Exercise description
Your answer should consist of each line from the data below that contains "cogenerator".

Data listing

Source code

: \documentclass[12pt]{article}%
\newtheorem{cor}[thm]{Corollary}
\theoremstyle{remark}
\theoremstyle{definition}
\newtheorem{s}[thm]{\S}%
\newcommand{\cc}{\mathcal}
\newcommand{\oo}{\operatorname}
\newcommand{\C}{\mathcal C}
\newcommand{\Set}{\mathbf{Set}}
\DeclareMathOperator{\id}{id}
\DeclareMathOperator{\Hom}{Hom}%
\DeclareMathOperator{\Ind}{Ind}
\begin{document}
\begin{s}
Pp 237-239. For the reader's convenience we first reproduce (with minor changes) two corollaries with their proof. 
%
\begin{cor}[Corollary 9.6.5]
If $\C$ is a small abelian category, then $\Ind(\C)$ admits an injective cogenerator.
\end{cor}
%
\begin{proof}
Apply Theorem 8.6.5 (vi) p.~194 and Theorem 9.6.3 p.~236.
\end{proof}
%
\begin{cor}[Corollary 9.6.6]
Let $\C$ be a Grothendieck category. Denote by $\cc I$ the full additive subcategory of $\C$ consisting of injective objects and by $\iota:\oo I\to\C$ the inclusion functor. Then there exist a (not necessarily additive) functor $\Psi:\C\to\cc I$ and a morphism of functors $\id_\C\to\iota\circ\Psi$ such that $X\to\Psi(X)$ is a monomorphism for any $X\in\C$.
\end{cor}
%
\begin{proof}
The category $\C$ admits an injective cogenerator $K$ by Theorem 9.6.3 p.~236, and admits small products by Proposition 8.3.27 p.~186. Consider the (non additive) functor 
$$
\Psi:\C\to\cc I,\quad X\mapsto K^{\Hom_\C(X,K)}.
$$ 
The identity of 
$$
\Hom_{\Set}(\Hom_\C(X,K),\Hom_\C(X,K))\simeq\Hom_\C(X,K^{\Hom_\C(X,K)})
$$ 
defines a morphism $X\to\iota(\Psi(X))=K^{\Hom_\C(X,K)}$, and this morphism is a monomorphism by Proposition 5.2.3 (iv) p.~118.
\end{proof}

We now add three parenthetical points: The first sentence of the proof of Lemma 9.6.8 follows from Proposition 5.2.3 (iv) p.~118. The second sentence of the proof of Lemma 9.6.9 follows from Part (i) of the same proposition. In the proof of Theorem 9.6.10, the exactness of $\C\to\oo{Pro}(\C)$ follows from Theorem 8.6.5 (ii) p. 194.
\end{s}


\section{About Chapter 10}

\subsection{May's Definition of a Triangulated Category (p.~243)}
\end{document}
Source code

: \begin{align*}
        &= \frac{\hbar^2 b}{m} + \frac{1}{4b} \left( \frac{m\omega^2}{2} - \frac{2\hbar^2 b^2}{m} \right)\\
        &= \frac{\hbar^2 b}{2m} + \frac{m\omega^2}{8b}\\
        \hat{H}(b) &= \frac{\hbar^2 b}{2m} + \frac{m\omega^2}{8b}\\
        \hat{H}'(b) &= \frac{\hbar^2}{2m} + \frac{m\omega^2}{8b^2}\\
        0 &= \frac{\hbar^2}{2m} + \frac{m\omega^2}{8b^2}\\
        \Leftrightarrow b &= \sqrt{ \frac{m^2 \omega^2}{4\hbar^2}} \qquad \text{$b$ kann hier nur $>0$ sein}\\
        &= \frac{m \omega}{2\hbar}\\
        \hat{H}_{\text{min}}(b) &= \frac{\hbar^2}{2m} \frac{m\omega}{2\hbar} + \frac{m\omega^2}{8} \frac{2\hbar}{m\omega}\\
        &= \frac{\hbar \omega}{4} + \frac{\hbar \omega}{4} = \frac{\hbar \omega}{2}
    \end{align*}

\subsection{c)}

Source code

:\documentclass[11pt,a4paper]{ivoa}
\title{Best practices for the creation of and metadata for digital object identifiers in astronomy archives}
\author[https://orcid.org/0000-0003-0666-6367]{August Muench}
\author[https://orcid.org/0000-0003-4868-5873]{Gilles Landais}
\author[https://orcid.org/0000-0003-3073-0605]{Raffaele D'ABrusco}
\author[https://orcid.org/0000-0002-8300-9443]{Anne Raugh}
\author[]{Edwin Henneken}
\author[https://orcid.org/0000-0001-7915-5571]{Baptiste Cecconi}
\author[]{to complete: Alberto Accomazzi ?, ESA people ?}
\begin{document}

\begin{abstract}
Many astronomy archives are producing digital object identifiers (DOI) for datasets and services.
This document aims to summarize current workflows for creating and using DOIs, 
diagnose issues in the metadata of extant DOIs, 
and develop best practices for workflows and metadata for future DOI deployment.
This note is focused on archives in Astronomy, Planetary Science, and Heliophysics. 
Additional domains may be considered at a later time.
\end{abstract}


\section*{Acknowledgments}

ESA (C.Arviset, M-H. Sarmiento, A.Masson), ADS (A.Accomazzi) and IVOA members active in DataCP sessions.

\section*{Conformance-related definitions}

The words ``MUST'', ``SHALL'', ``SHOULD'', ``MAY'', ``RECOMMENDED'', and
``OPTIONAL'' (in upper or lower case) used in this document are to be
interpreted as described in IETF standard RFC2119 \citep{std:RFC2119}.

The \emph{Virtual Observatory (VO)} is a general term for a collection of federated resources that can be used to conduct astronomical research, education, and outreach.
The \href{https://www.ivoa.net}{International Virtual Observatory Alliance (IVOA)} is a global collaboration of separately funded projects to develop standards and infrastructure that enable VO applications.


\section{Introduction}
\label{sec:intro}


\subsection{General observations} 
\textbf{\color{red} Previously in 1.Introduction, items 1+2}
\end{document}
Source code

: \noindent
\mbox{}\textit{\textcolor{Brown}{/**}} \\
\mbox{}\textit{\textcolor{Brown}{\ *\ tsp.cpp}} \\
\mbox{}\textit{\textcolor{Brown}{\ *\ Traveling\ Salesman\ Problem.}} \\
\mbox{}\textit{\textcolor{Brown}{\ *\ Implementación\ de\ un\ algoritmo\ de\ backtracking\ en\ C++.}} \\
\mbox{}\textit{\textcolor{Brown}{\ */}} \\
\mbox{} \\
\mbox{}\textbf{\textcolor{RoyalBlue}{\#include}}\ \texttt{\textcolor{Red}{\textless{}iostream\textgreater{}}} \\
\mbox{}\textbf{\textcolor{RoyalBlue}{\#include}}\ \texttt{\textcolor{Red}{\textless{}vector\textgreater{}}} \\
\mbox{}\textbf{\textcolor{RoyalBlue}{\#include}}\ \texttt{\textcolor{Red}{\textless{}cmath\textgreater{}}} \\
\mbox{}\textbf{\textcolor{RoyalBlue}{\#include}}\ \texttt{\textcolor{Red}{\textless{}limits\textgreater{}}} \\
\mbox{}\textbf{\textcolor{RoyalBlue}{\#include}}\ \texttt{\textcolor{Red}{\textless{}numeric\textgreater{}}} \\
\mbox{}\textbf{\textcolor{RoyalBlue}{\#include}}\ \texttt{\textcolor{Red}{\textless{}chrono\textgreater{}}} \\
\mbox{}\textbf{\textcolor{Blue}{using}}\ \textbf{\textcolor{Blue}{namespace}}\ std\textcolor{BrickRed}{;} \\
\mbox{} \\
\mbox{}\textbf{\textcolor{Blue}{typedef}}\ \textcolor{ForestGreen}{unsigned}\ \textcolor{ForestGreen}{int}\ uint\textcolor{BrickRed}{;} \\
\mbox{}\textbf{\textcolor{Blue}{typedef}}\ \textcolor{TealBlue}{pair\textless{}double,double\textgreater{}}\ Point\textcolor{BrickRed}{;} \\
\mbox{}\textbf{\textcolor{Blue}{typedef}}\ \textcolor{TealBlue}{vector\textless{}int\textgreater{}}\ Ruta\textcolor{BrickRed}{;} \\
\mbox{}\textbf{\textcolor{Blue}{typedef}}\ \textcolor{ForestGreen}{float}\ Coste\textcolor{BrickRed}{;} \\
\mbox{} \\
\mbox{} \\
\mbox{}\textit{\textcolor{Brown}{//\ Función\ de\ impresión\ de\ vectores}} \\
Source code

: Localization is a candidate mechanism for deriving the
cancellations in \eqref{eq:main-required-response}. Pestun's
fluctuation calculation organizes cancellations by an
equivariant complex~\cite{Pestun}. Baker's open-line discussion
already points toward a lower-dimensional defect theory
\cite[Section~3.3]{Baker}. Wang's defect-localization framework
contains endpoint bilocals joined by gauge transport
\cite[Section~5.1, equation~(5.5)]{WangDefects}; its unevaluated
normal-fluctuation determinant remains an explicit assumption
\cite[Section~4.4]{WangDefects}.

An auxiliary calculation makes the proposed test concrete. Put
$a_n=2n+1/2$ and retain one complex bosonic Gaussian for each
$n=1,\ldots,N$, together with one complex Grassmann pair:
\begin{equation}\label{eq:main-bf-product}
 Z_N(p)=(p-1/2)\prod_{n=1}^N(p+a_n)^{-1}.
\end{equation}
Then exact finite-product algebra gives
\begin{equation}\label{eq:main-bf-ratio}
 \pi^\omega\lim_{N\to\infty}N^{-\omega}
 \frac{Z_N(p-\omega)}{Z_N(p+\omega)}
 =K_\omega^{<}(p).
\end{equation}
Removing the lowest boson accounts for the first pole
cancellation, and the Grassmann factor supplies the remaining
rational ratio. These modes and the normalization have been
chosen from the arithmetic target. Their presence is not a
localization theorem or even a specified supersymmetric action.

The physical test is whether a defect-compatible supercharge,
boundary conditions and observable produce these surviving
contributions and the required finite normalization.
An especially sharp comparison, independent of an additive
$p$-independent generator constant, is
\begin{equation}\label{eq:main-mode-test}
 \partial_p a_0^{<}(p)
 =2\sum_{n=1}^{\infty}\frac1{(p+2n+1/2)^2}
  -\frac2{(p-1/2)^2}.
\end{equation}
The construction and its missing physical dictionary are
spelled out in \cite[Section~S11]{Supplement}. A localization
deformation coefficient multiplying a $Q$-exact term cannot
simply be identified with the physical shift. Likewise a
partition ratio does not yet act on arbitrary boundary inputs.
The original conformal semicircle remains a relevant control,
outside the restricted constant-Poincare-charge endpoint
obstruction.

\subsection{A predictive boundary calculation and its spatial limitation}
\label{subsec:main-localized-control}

Completed exercise
If $\C$ is a small abelian category, then $\Ind(\C)$ admits an injective cogenerator.
The category $\C$ admits an injective cogenerator $K$ by Theorem 9.6.3 p.~236, and admits small products by Proposition 8.3.27 p.~186. Consider the (non additive) functor 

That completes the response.